Somewhere in the world is a man who built a kinetic sculpture of San Francisco out of 100,000 toothpicks over 35 years. (True story - his name is Scott Weaver.) But is he more or less creative than Michaelangelo, or the person who dreamed up the flavor combinations that turned into the best restaurant meal you’ve ever had; or the mechanic who finally figured out the problem with your car; the pastor who preached last Sunday’s sermon; or the child who rendered a rainbow with Crayons, a masterpiece of refrigerator art?
It is good for me to realize that I’m just building with toy blocks here. I make what I can with them. And I am constantly amazed at how other people take the raw materials they’ve received and turn them into reflections of God - even though they may be glorifying him without knowing him.

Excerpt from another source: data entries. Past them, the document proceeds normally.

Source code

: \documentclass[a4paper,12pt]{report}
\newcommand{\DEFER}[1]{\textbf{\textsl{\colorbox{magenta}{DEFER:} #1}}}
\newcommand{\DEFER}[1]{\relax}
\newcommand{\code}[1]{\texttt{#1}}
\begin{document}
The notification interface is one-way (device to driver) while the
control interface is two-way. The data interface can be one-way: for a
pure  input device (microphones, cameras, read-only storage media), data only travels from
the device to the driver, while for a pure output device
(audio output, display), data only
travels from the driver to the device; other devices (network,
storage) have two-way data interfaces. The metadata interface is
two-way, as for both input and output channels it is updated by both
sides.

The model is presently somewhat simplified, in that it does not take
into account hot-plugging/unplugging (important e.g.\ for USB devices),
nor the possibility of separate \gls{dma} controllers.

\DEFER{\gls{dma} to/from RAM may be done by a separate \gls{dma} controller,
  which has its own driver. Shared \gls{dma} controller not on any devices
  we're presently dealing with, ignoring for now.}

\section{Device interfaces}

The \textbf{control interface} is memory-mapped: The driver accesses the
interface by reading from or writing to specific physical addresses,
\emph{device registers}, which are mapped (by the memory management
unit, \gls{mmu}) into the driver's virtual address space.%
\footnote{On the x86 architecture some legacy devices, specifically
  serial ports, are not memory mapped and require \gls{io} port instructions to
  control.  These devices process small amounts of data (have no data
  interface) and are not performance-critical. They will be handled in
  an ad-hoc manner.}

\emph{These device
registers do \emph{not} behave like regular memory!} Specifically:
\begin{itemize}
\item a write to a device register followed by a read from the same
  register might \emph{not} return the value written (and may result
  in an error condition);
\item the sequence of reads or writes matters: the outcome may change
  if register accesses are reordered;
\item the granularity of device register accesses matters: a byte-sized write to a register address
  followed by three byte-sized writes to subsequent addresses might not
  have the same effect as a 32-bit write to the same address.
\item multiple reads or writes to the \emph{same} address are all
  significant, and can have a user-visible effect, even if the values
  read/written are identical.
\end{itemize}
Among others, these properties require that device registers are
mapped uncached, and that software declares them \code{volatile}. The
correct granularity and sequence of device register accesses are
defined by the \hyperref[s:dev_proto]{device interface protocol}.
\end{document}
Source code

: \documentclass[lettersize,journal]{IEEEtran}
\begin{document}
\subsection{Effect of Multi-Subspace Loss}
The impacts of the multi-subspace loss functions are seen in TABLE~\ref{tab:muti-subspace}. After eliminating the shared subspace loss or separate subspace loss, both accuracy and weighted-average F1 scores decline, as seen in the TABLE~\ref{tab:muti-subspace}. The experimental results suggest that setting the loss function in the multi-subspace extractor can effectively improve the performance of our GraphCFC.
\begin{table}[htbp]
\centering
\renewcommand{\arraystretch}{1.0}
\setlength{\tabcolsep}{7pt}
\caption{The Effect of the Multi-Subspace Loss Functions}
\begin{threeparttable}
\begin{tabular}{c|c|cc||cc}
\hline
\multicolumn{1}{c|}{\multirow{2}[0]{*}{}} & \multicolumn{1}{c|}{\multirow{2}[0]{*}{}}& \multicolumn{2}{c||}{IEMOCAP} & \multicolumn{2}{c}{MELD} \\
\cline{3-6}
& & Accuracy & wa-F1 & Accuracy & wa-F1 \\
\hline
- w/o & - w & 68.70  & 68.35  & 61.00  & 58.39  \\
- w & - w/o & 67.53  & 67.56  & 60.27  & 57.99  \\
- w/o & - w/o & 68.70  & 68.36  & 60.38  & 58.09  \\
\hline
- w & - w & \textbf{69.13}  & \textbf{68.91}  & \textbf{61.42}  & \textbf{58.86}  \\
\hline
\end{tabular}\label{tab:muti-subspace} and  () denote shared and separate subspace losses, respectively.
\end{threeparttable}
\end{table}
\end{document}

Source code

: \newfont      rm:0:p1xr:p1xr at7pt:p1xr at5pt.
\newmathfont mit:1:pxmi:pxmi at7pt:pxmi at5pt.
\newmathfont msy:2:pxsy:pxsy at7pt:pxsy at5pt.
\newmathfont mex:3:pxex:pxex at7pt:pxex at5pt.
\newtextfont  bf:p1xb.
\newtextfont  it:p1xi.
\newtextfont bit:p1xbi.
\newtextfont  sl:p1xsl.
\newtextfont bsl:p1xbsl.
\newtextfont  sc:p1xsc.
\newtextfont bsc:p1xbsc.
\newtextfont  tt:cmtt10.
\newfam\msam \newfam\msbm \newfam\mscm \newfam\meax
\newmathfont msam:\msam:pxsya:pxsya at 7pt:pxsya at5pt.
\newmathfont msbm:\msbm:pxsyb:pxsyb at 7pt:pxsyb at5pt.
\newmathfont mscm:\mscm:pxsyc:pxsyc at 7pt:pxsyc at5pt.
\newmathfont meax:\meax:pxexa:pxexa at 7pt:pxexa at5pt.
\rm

Ultimately though, the greater the disparity between the raw materials - toothpicks, for example - and the finished product, the more impressed I am. And that is why God’s creativity deserves all the praise; it staggers the mind to think that his raw materials were - nothing. And all he did was speak. It’s not like he took a bunch of dried leaves and turned them into Notre Dame. He took nothing and turned it into the universe.
It shouldn't surprise me, really, when I find the picture on my canvas is nothing like what it was supposed to be. I know firsthand the kind of materials I'm working from in my life - if it wasn't written on my heart, I also have it scrawled across pages and pages in stacks of journals.

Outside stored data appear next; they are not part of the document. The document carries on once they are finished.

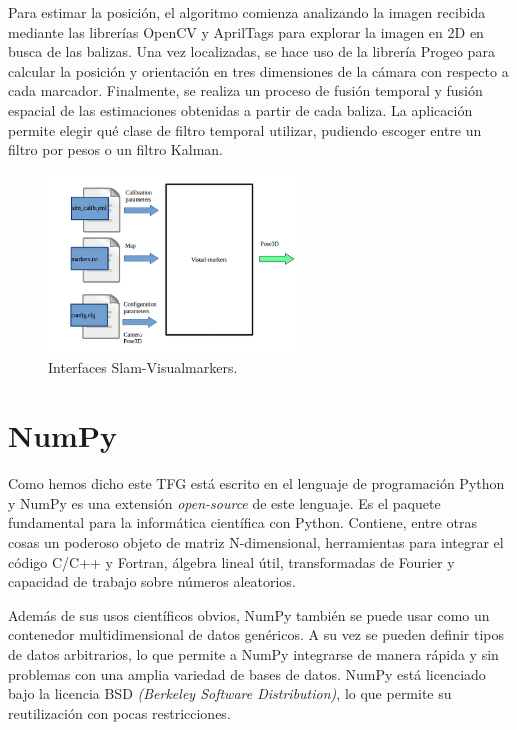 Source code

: \hspace{1cm} Para estimar la posición, el algoritmo comienza analizando la imagen recibida mediante las librerías OpenCV y AprilTags para explorar la imagen en 2D en busca de las balizas. Una vez localizadas, se hace uso de la librería Progeo para calcular la posición y orientación en tres dimensiones de la cámara con respecto a cada marcador. Finalmente, se realiza un proceso de fusión temporal y fusión espacial de las estimaciones obtenidas a partir de cada baliza. La aplicación permite elegir qué clase de filtro temporal utilizar, pudiendo escoger entre un filtro por pesos o un filtro Kalman.

\begin{figure}[H]
	\begin{center}
		\includegraphics[width=0.6\textwidth]{imag/IMG23.png}
				\caption{Interfaces Slam-Visualmarkers.} 
	\label{fig:Interfaces Slam-Visualmarkers.}	
	\end{center}
\end{figure}

\section{NumPy}
\hspace{1cm} Como hemos dicho este TFG está escrito en el lenguaje de programación Python y NumPy es una extensión \textit{open-source} de este lenguaje. Es el paquete fundamental para la informática científica con Python. Contiene, entre otras cosas un poderoso objeto de matriz N-dimensional, herramientas para integrar el código C/C++ y Fortran, álgebra lineal útil, transformadas de Fourier y capacidad de trabajo sobre números aleatorios. 

\hspace{1cm} Además de sus usos científicos obvios, NumPy también se puede usar como un contenedor multidimensional de datos genéricos. A su vez se pueden definir tipos de datos arbitrarios, lo que permite a NumPy integrarse de manera rápida y sin problemas con una amplia variedad de bases de datos. NumPy está licenciado bajo la licencia BSD \textit{(Berkeley Software Distribution)}, lo que permite su reutilización con pocas restricciones.
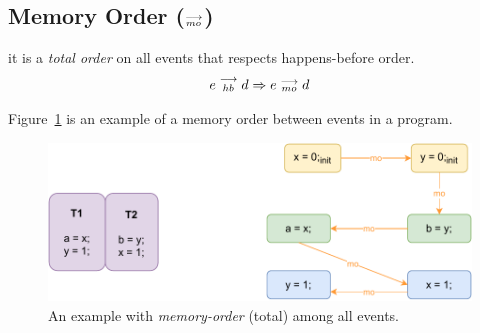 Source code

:     \subsection{Memory Order ($\stackrel{\longrightarrow}{_{mo}}$)}
        it is a \textit{total order} on all events that respects happens-before order\footnotemark. 
        \begin{align*}
            e\stackrel{\longrightarrow}{_{hb}}d \Rightarrow{} e\stackrel{\longrightarrow}{_{mo}}d    
        \end{align*}

        
        Figure~\ref{model:memory-order} is an example of a memory order between events in a program.
        \begin{figure}[H]
            \centering
            \includegraphics[scale=0.7]{4.ECMAScriptMemoryModel/MemoryOrder.pdf}
            \caption{An example with \textit{memory-order} (total) among all events.}
            \label{model:memory-order}
        \end{figure}
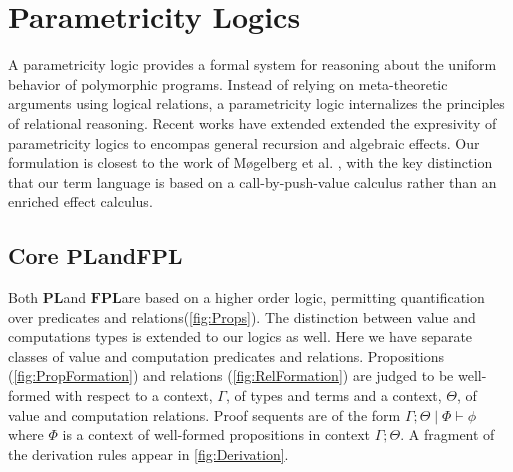 \documentclass[acmsmall]{acmart}
\newcommand{\pl}{$\mathbf{PL}$}
\newcommand{\fpl}{$\mathbf{FPL}$}
\begin{document}
\section{Parametricity Logics}\label{sec:Logics}
A parametricity logic\cite{APL} provides a formal system for reasoning about the uniform behavior of polymorphic programs. Instead of relying on meta-theoretic arguments using logical relations, a parametricity logic internalizes the principles of relational reasoning. Recent works have extended extended the expresivity of parametricity logics to encompas general recursion\cite{LAPL} and algebraic effects\cite{PE}. Our formulation is closest to the work of Møgelberg et al. \cite{PE}, with the key distinction that our term language is based on a call-by-push-value calculus rather than an enriched effect calculus\cite{EEC}.


\subsection{Core \pl\;and\;\fpl}
Both \pl\;and \fpl\;are based on a higher order logic, permitting quantification over predicates and relations(\cref{fig:Props}). The distinction between value and computations types is extended to our logics as well. Here we have separate classes of value and computation predicates and relations. Propositions (\cref{fig:PropFormation}) and relations (\cref{fig:RelFormation}) are judged to be well-formed with respect to a context, $\Gamma$, of types and terms and a context, $\Theta$, of value and computation relations.  Proof sequents are of the form $\Gamma ; \Theta \;|\; \Phi \vdash \phi$ where $\Phi$ is a context of well-formed propositions in context $\Gamma; \Theta$. A fragment of the derivation rules appear in \cref{fig:Derivation}. 
\end{document}
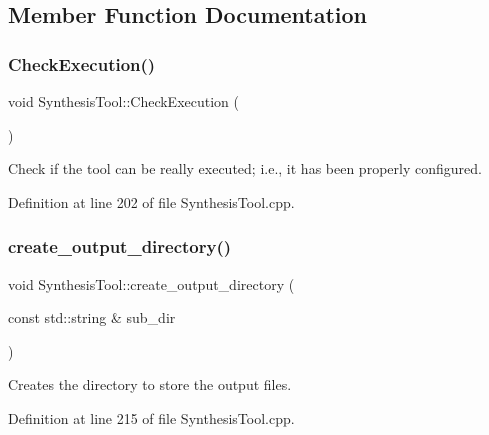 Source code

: \subsection{Member Function Documentation}
\mbox{\label{classSynthesisTool_ad71ab3aad818780236ad71942de30e47}} 
\subsubsection{\texorpdfstring{Check\+Execution()}{CheckExecution()}}
{\footnotesize\ttfamily void Synthesis\+Tool\+::\+Check\+Execution (\begin{DoxyParamCaption}{ }\end{DoxyParamCaption})\hspace{0.3cm}{\ttfamily [virtual]}}



Check if the tool can be really executed; i.\+e., it has been properly configured. 



Definition at line 202 of file Synthesis\+Tool.\+cpp.

\mbox{\label{classSynthesisTool_a759edbe8e0ce7d35f563196c4944ae9d}} 
\subsubsection{\texorpdfstring{create\+\_\+output\+\_\+directory()}{create\_output\_directory()}}
{\footnotesize\ttfamily void Synthesis\+Tool\+::create\+\_\+output\+\_\+directory (\begin{DoxyParamCaption}\item[{const std\+::string \&}]{sub\+\_\+dir }\end{DoxyParamCaption})\hspace{0.3cm}{\ttfamily [protected]}}



Creates the directory to store the output files. 



Definition at line 215 of file Synthesis\+Tool.\+cpp.



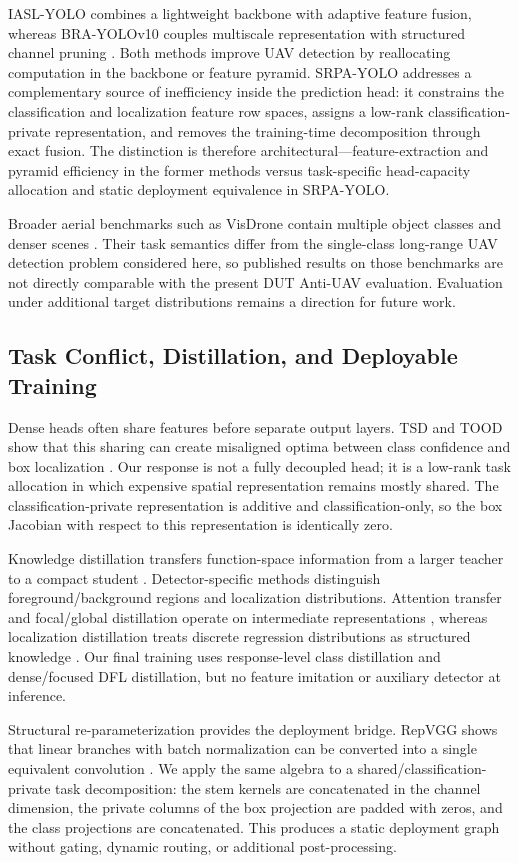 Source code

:IASL-YOLO combines a lightweight backbone with adaptive feature fusion, whereas BRA-YOLOv10 couples multiscale representation with structured channel pruning \cite{yang2025iasl,zhang2025brayolo}. Both methods improve UAV detection by reallocating computation in the backbone or feature pyramid. SRPA-YOLO addresses a complementary source of inefficiency inside the prediction head: it constrains the classification and localization feature row spaces, assigns a low-rank classification-private representation, and removes the training-time decomposition through exact fusion. The distinction is therefore architectural---feature-extraction and pyramid efficiency in the former methods versus task-specific head-capacity allocation and static deployment equivalence in SRPA-YOLO.

Broader aerial benchmarks such as VisDrone contain multiple object classes and denser scenes \cite{zhu2018visdrone}. Their task semantics differ from the single-class long-range UAV detection problem considered here, so published results on those benchmarks are not directly comparable with the present DUT Anti-UAV evaluation. Evaluation under additional target distributions remains a direction for future work.

\subsection{Task Conflict, Distillation, and Deployable Training}
Dense heads often share features before separate output layers. TSD and TOOD show that this sharing can create misaligned optima between class confidence and box localization \cite{wu2020tsd,feng2021tood}. Our response is not a fully decoupled head; it is a low-rank task allocation in which expensive spatial representation remains mostly shared. The classification-private representation is additive and classification-only, so the box Jacobian with respect to this representation is identically zero.

Knowledge distillation transfers function-space information from a larger teacher to a compact student \cite{hinton2015distilling}. Detector-specific methods distinguish foreground/background regions and localization distributions. Attention transfer and focal/global distillation operate on intermediate representations \cite{zhang2018attentiontransfer,yang2022fgd}, whereas localization distillation treats discrete regression distributions as structured knowledge \cite{zheng2022ld}. Our final training uses response-level class distillation and dense/focused DFL distillation, but no feature imitation or auxiliary detector at inference.

Structural re-parameterization provides the deployment bridge. RepVGG shows that linear branches with batch normalization can be converted into a single equivalent convolution \cite{ding2021repvgg}. We apply the same algebra to a shared/classification-private task decomposition: the stem kernels are concatenated in the channel dimension, the private columns of the box projection are padded with zeros, and the class projections are concatenated. This produces a static deployment graph without gating, dynamic routing, or additional post-processing.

Only God can make anything beautiful out of that.
But that’s the creativity of our God - he causes to exist. He brings into being that which is not. And He not only can, but He has said He will take my dirty rags (Isaiah 64:6), my nothingness, and turn them into a tiny glint of his glory, to his glory.
So, back to my initial question - why even try? Why draw the picture if it only goes as far as your mom's refrigerator? Because I’ve come to see that we are not more or less creative than each other. We are differently creative - and it's the picture we make as a whole we should value more than all else.
When you see the sun shining on the ocean, you never find yourself dazzled by one drop shining brighter than another. You can't even tell them apart. But you're still amazed by the view.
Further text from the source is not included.